April Developer Challenge: Feature Development With Pull Requests

Note: This was originally posted to the Dynamo Blog.

This month’s Dynamo Developer Challenge has been inspired by our own Daniel Wright—more about that in the moment.

In a nutshell, for the month of April we will be experimenting across the studio with using Pull Requests to develop a new features. We are moving beyond simply using them as a Code Review tool, as we have in a past challenge.

Over the last few months, Daniel has been religiously using Pull Requests to push new features. As I’m a bit of GitHub stalker I love seeing this, as it gives me a chance to provide feedback on commits and putting Code Reviews into practice. However, these Pull Requests were created once the feature was deemed “done.”

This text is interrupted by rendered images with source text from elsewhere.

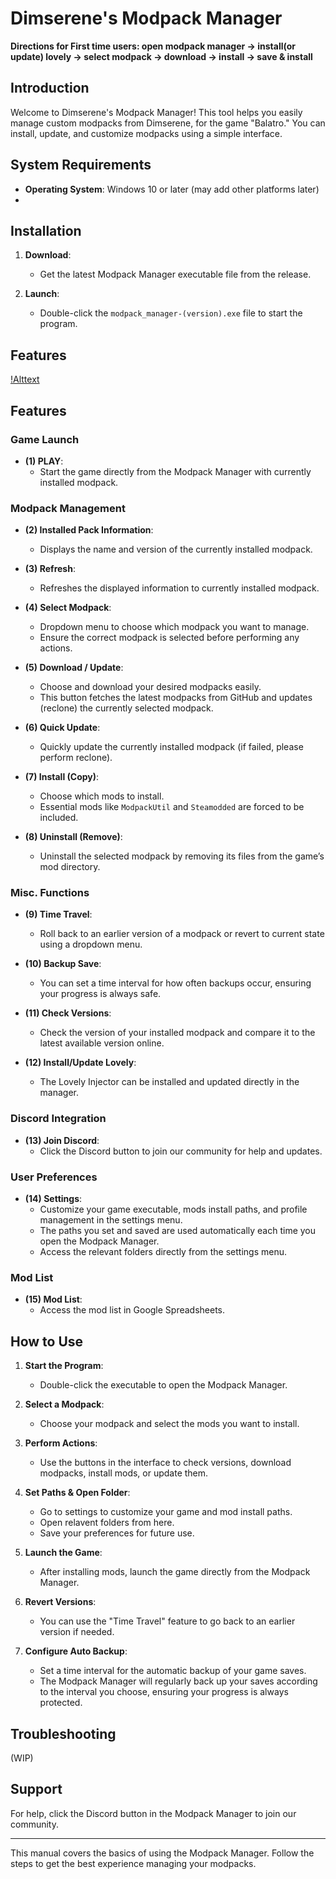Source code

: # Dimserene's Modpack Manager

**Directions for First time users: open modpack manager -> install(or update) lovely -> select modpack -> download -> install -> save & install**

## Introduction

Welcome to Dimserene's Modpack Manager! This tool helps you easily manage custom modpacks from Dimserene, for the game "Balatro." You can install, update, and customize modpacks using a simple interface.

## System Requirements

- **Operating System**: Windows 10 or later (may add other platforms later)
- 

## Installation

1. **Download**:
   - Get the latest Modpack Manager executable file from the release.

2. **Launch**:
   - Double-click the `modpack_manager-(version).exe` file to start the program.

## Features

[!Alttext](https://github.com/Dimserene/ModpackManager/blob/main/images/image1.png)

## Features

### Game Launch

- **(1) PLAY**:
  - Start the game directly from the Modpack Manager with currently installed modpack.

### Modpack Management

- **(2) Installed Pack Information**:
  - Displays the name and version of the currently installed modpack.

- **(3) Refresh**:
  - Refreshes the displayed information to currently installed modpack.

- **(4) Select Modpack**:
  - Dropdown menu to choose which modpack you want to manage.
  - Ensure the correct modpack is selected before performing any actions.

- **(5) Download / Update**:
  - Choose and download your desired modpacks easily.
  - This button fetches the latest modpacks from GitHub and updates (reclone) the currently selected modpack.

- **(6) Quick Update**:
  - Quickly update the currently installed modpack (if failed, please perform reclone).

- **(7) Install (Copy)**:
  - Choose which mods to install.
  - Essential mods like `ModpackUtil` and `Steamodded` are forced to be included.

- **(8) Uninstall (Remove)**:
  - Uninstall the selected modpack by removing its files from the game’s mod directory.

### Misc. Functions

- **(9) Time Travel**:
  - Roll back to an earlier version of a modpack or revert to current state using a dropdown menu.

- **(10) Backup Save**:
  - You can set a time interval for how often backups occur, ensuring your progress is always safe.

- **(11) Check Versions**:
  - Check the version of your installed modpack and compare it to the latest available version online.

- **(12) Install/Update Lovely**:
  - The Lovely Injector can be installed and updated directly in the manager.

### Discord Integration

- **(13) Join Discord**:
  - Click the Discord button to join our community for help and updates.

### User Preferences

- **(14) Settings**:
  - Customize your game executable, mods install paths, and profile management in the settings menu.
  - The paths you set and saved are used automatically each time you open the Modpack Manager.
  - Access the relevant folders directly from the settings menu.

### Mod List

- **(15) Mod List**:
  - Access the mod list in Google Spreadsheets.

## How to Use

1. **Start the Program**:
   - Double-click the executable to open the Modpack Manager.

2. **Select a Modpack**:
   - Choose your modpack and select the mods you want to install.

3. **Perform Actions**:
   - Use the buttons in the interface to check versions, download modpacks, install mods, or update them.

4. **Set Paths & Open Folder**:
   - Go to settings to customize your game and mod install paths.
   - Open relavent folders from here.
   - Save your preferences for future use.

5. **Launch the Game**:
   - After installing mods, launch the game directly from the Modpack Manager.

6. **Revert Versions**:
   - You can use the "Time Travel" feature to go back to an earlier version if needed.

7. **Configure Auto Backup**:
   - Set a time interval for the automatic backup of your game saves.
   - The Modpack Manager will regularly back up your saves according to the interval you choose, ensuring your progress is always protected.


## Troubleshooting

(WIP)

## Support

For help, click the Discord button in the Modpack Manager to join our community.

---

This manual covers the basics of using the Modpack Manager. Follow the steps to get the best experience managing your modpacks.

After viewing Zach Holman’s slides from a talk titled GitHub: Behind the Feature, Daniel began creating Pull Requests at the start of a new feature. And I’ve been impressed by what I have seen so far! But I don’t want to get a head of myself; I’ll share some observations at the end of this challenge.

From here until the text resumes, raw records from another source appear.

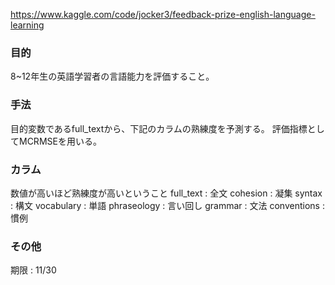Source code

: https://www.kaggle.com/code/jocker3/feedback-prize-english-language-learning

### 目的
8~12年生の英語学習者の言語能力を評価すること。

### 手法
目的変数であるfull_textから、下記のカラムの熟練度を予測する。
評価指標としてMCRMSEを用いる。

### カラム
数値が高いほど熟練度が高いということ
full_text : 全文
cohesion : 凝集
syntax : 構文
vocabulary : 単語
phraseology : 言い回し
grammar : 文法
conventions : 慣例

### その他
期限 : 11/30
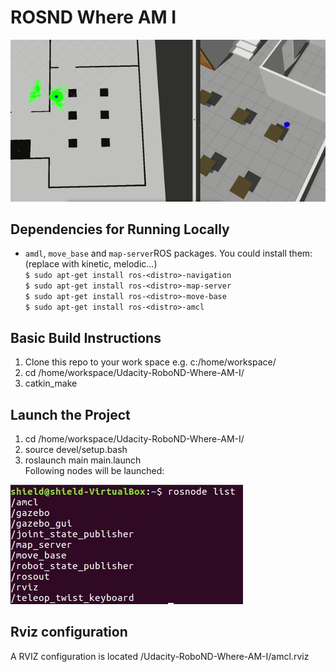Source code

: # ROSND Where AM I
<img src="MCL2.gif"/>

## Dependencies for Running Locally
* ``amdl``, ``move_base`` and ``map-server``ROS packages.
  You could install them:(replace <distro> with kinetic, melodic...)  
  ``$ sudo apt-get install ros-<distro>-navigation``  
  ``$ sudo apt-get install ros-<distro>-map-server``  
  ``$ sudo apt-get install ros-<distro>-move-base``  
  ``$ sudo apt-get install ros-<distro>-amcl``  


## Basic Build Instructions
1. Clone this repo to your work space e.g. c:/home/workspace/
2. cd /home/workspace/Udacity-RoboND-Where-AM-I/
3. catkin_make

## Launch the Project
1. cd /home/workspace/Udacity-RoboND-Where-AM-I/
2. source devel/setup.bash
3. roslaunch main main.launch  
Following nodes will be launched:  
<img src="nodes.JPG"/>

## Rviz configuration
A RVIZ configuration is located /Udacity-RoboND-Where-AM-I/amcl.rviz
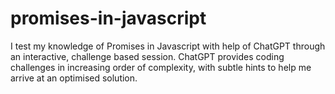 # promises-in-javascript
I test my knowledge of Promises in Javascript with help of ChatGPT through an interactive, challenge based session. ChatGPT provides coding challenges in increasing order of complexity, with subtle hints to help me arrive at an optimised solution.
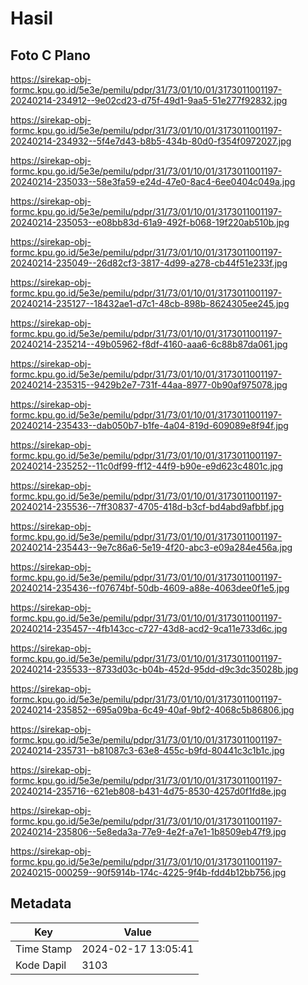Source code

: # Hasil

## Foto C Plano

https://sirekap-obj-formc.kpu.go.id/5e3e/pemilu/pdpr/31/73/01/10/01/3173011001197-20240214-234912--9e02cd23-d75f-49d1-9aa5-51e277f92832.jpg

https://sirekap-obj-formc.kpu.go.id/5e3e/pemilu/pdpr/31/73/01/10/01/3173011001197-20240214-234932--5f4e7d43-b8b5-434b-80d0-f354f0972027.jpg

https://sirekap-obj-formc.kpu.go.id/5e3e/pemilu/pdpr/31/73/01/10/01/3173011001197-20240214-235033--58e3fa59-e24d-47e0-8ac4-6ee0404c049a.jpg

https://sirekap-obj-formc.kpu.go.id/5e3e/pemilu/pdpr/31/73/01/10/01/3173011001197-20240214-235053--e08bb83d-61a9-492f-b068-19f220ab510b.jpg

https://sirekap-obj-formc.kpu.go.id/5e3e/pemilu/pdpr/31/73/01/10/01/3173011001197-20240214-235049--26d82cf3-3817-4d99-a278-cb44f51e233f.jpg

https://sirekap-obj-formc.kpu.go.id/5e3e/pemilu/pdpr/31/73/01/10/01/3173011001197-20240214-235127--18432ae1-d7c1-48cb-898b-8624305ee245.jpg

https://sirekap-obj-formc.kpu.go.id/5e3e/pemilu/pdpr/31/73/01/10/01/3173011001197-20240214-235214--49b05962-f8df-4160-aaa6-6c88b87da061.jpg

https://sirekap-obj-formc.kpu.go.id/5e3e/pemilu/pdpr/31/73/01/10/01/3173011001197-20240214-235315--9429b2e7-731f-44aa-8977-0b90af975078.jpg

https://sirekap-obj-formc.kpu.go.id/5e3e/pemilu/pdpr/31/73/01/10/01/3173011001197-20240214-235433--dab050b7-b1fe-4a04-819d-609089e8f94f.jpg

https://sirekap-obj-formc.kpu.go.id/5e3e/pemilu/pdpr/31/73/01/10/01/3173011001197-20240214-235252--11c0df99-ff12-44f9-b90e-e9d623c4801c.jpg

https://sirekap-obj-formc.kpu.go.id/5e3e/pemilu/pdpr/31/73/01/10/01/3173011001197-20240214-235536--7ff30837-4705-418d-b3cf-bd4abd9afbbf.jpg

https://sirekap-obj-formc.kpu.go.id/5e3e/pemilu/pdpr/31/73/01/10/01/3173011001197-20240214-235443--9e7c86a6-5e19-4f20-abc3-e09a284e456a.jpg

https://sirekap-obj-formc.kpu.go.id/5e3e/pemilu/pdpr/31/73/01/10/01/3173011001197-20240214-235436--f07674bf-50db-4609-a88e-4063dee0f1e5.jpg

https://sirekap-obj-formc.kpu.go.id/5e3e/pemilu/pdpr/31/73/01/10/01/3173011001197-20240214-235457--4fb143cc-c727-43d8-acd2-9ca11e733d6c.jpg

https://sirekap-obj-formc.kpu.go.id/5e3e/pemilu/pdpr/31/73/01/10/01/3173011001197-20240214-235533--8733d03c-b04b-452d-95dd-d9c3dc35028b.jpg

https://sirekap-obj-formc.kpu.go.id/5e3e/pemilu/pdpr/31/73/01/10/01/3173011001197-20240214-235852--695a09ba-6c49-40af-9bf2-4068c5b86806.jpg

https://sirekap-obj-formc.kpu.go.id/5e3e/pemilu/pdpr/31/73/01/10/01/3173011001197-20240214-235731--b81087c3-63e8-455c-b9fd-80441c3c1b1c.jpg

https://sirekap-obj-formc.kpu.go.id/5e3e/pemilu/pdpr/31/73/01/10/01/3173011001197-20240214-235716--621eb808-b431-4d75-8530-4257d0f1fd8e.jpg

https://sirekap-obj-formc.kpu.go.id/5e3e/pemilu/pdpr/31/73/01/10/01/3173011001197-20240214-235806--5e8eda3a-77e9-4e2f-a7e1-1b8509eb47f9.jpg

https://sirekap-obj-formc.kpu.go.id/5e3e/pemilu/pdpr/31/73/01/10/01/3173011001197-20240215-000259--90f5914b-174c-4225-9f4b-fdd4b12bb756.jpg


## Metadata

| Key        | Value               |
| ---------- | ------------------- |
| Time Stamp | 2024-02-17 13:05:41 |
| Kode Dapil | 3103                |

So, how does this all work?

Here’s some steps, based on the write-up Daniel did for his current project:

  1. Choose a feature to implement, and create a new Git feature branch for it.
  2. Once you’ve selected your feature to work on, you’d create a new branch for it: git checkout -b features/your-new-feature
  3. Now do a very small amount of work, just enough that you can commit it. For example, you might create the view-template you’re going to use (e.g. app/views/pages/about.html.haml).
  4. Now commit it! git add . && git commit -m "Adds about page template"
  5. Push your branch up to GitHub: git push -u origin HEAD
  6. Finally, visit the project page on GitHub and create the pull request. Since you just pushed the branch, the project’s landing-page should prompt you to create the pull request. Give it a descriptive title, and describe what you’re planning to accomplish with the PR. For a simple integration job, this should be fairly straightforward, but you can be as descriptive as you like.
  7. Submit the pull request!

So, the April challenge has been posted for our Dynamo-Devs, but we encourage you to join us too. Are you up for the challenge? Please share you experiences in the comments along with our team’s.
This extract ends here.